Prompt: Among the records below, find the line that has "画前两段时, 没有交点."; from there, give the lines again exactly, and stop after the line that has "2005 \times 1001=2007005$.".

Records supplied:
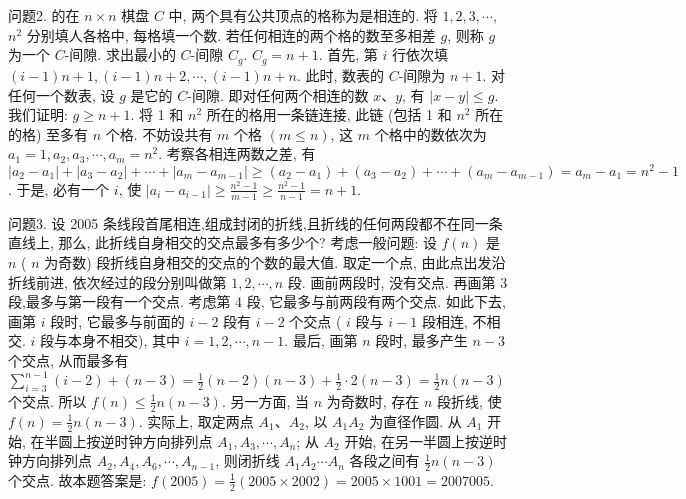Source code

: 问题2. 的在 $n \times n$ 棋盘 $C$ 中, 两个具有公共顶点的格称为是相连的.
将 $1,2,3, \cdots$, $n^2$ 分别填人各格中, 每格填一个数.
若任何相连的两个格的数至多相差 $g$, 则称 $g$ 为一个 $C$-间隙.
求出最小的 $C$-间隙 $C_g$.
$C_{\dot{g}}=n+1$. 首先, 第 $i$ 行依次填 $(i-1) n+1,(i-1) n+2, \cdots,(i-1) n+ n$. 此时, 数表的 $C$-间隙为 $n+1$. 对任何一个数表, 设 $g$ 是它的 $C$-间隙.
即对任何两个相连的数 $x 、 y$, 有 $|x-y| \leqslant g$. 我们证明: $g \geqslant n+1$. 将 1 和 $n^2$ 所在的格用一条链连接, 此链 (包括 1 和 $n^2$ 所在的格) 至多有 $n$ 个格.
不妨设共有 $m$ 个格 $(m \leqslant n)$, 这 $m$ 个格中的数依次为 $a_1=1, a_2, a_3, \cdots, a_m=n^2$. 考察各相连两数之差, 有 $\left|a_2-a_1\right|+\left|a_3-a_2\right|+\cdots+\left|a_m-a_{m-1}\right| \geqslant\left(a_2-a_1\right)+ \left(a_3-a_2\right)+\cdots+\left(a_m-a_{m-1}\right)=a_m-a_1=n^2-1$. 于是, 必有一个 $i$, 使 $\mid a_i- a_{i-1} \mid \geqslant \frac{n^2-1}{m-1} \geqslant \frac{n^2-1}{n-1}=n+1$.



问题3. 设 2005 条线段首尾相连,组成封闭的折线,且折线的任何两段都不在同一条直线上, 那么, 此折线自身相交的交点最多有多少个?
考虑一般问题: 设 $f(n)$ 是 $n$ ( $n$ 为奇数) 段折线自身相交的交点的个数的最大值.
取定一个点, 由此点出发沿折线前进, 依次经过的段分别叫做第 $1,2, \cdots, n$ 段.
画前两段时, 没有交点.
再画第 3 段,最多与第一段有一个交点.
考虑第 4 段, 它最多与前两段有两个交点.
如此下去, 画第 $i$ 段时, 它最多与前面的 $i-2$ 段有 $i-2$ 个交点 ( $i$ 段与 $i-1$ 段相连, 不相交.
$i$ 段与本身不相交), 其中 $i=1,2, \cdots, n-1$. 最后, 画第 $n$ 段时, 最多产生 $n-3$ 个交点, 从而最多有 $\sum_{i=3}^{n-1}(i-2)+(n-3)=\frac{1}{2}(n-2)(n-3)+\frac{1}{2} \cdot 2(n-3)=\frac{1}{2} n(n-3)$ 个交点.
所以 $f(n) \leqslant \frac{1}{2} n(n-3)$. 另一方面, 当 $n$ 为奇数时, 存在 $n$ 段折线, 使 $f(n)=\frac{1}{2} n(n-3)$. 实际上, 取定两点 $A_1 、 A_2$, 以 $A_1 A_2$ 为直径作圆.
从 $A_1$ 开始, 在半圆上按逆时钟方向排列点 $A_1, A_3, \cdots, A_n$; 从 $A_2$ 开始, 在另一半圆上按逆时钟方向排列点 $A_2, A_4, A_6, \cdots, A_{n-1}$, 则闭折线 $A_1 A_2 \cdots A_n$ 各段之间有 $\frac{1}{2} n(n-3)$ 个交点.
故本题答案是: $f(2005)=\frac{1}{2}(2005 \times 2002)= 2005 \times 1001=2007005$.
* * *
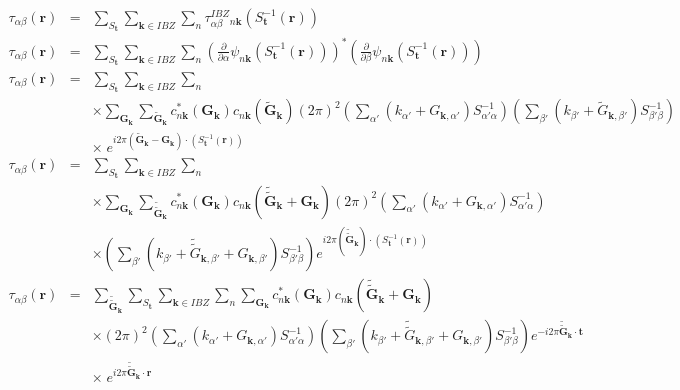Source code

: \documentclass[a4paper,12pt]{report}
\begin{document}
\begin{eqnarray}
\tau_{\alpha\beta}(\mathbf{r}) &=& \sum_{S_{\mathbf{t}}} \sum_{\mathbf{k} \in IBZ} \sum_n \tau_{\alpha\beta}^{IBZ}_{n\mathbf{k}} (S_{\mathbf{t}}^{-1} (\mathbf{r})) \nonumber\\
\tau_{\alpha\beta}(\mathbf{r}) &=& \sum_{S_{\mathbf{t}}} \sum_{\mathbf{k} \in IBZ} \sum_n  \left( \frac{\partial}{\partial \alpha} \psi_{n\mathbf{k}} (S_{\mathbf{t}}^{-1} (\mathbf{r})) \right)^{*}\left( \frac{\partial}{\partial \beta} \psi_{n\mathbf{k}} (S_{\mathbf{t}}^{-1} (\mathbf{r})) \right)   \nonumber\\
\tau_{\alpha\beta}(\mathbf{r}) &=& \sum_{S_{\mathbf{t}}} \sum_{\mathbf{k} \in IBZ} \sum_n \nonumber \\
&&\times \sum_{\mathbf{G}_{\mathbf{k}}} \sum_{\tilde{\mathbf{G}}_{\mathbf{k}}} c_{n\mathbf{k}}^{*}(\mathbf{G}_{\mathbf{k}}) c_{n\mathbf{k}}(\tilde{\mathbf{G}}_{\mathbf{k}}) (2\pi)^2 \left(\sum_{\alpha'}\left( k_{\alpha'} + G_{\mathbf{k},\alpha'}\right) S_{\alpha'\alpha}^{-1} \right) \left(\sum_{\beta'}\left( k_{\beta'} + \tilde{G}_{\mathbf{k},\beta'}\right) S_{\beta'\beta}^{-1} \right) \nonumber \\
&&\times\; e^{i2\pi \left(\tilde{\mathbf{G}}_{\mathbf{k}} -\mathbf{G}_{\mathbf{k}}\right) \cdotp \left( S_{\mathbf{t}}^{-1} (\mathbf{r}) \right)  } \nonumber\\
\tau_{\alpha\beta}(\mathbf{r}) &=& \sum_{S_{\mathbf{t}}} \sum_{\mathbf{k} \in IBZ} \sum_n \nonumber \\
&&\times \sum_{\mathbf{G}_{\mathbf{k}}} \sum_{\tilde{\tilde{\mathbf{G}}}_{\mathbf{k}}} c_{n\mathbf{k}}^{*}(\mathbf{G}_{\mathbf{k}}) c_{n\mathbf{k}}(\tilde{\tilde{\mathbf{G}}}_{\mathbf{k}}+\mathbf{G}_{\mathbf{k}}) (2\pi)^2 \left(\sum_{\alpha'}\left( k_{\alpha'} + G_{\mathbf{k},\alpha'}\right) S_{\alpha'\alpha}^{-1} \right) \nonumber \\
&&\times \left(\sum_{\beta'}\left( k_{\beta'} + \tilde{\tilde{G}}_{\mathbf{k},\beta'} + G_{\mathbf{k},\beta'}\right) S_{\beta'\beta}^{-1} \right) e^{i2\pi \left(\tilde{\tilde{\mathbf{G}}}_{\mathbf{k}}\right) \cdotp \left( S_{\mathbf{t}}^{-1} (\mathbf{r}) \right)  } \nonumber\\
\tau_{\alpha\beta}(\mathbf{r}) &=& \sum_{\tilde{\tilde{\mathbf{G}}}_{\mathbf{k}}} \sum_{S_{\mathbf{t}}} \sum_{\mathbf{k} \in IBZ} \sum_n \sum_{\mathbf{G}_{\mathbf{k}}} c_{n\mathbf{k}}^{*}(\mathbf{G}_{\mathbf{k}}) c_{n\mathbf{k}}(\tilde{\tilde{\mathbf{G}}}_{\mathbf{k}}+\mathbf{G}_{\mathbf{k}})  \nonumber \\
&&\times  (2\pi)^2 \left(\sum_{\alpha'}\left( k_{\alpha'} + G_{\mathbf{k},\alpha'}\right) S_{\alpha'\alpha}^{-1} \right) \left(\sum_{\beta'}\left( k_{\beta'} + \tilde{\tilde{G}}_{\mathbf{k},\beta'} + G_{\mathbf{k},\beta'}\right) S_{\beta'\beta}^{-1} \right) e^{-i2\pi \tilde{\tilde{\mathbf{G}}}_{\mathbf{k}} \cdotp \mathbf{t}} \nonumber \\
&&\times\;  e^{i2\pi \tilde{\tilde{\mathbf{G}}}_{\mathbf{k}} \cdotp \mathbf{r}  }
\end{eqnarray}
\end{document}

Response to this task:
画前两段时, 没有交点.
再画第 3 段,最多与第一段有一个交点.
考虑第 4 段, 它最多与前两段有两个交点.
如此下去, 画第 $i$ 段时, 它最多与前面的 $i-2$ 段有 $i-2$ 个交点 ( $i$ 段与 $i-1$ 段相连, 不相交.
$i$ 段与本身不相交), 其中 $i=1,2, \cdots, n-1$. 最后, 画第 $n$ 段时, 最多产生 $n-3$ 个交点, 从而最多有 $\sum_{i=3}^{n-1}(i-2)+(n-3)=\frac{1}{2}(n-2)(n-3)+\frac{1}{2} \cdot 2(n-3)=\frac{1}{2} n(n-3)$ 个交点.
所以 $f(n) \leqslant \frac{1}{2} n(n-3)$. 另一方面, 当 $n$ 为奇数时, 存在 $n$ 段折线, 使 $f(n)=\frac{1}{2} n(n-3)$. 实际上, 取定两点 $A_1 、 A_2$, 以 $A_1 A_2$ 为直径作圆.
从 $A_1$ 开始, 在半圆上按逆时钟方向排列点 $A_1, A_3, \cdots, A_n$; 从 $A_2$ 开始, 在另一半圆上按逆时钟方向排列点 $A_2, A_4, A_6, \cdots, A_{n-1}$, 则闭折线 $A_1 A_2 \cdots A_n$ 各段之间有 $\frac{1}{2} n(n-3)$ 个交点.
故本题答案是: $f(2005)=\frac{1}{2}(2005 \times 2002)= 2005 \times 1001=2007005$.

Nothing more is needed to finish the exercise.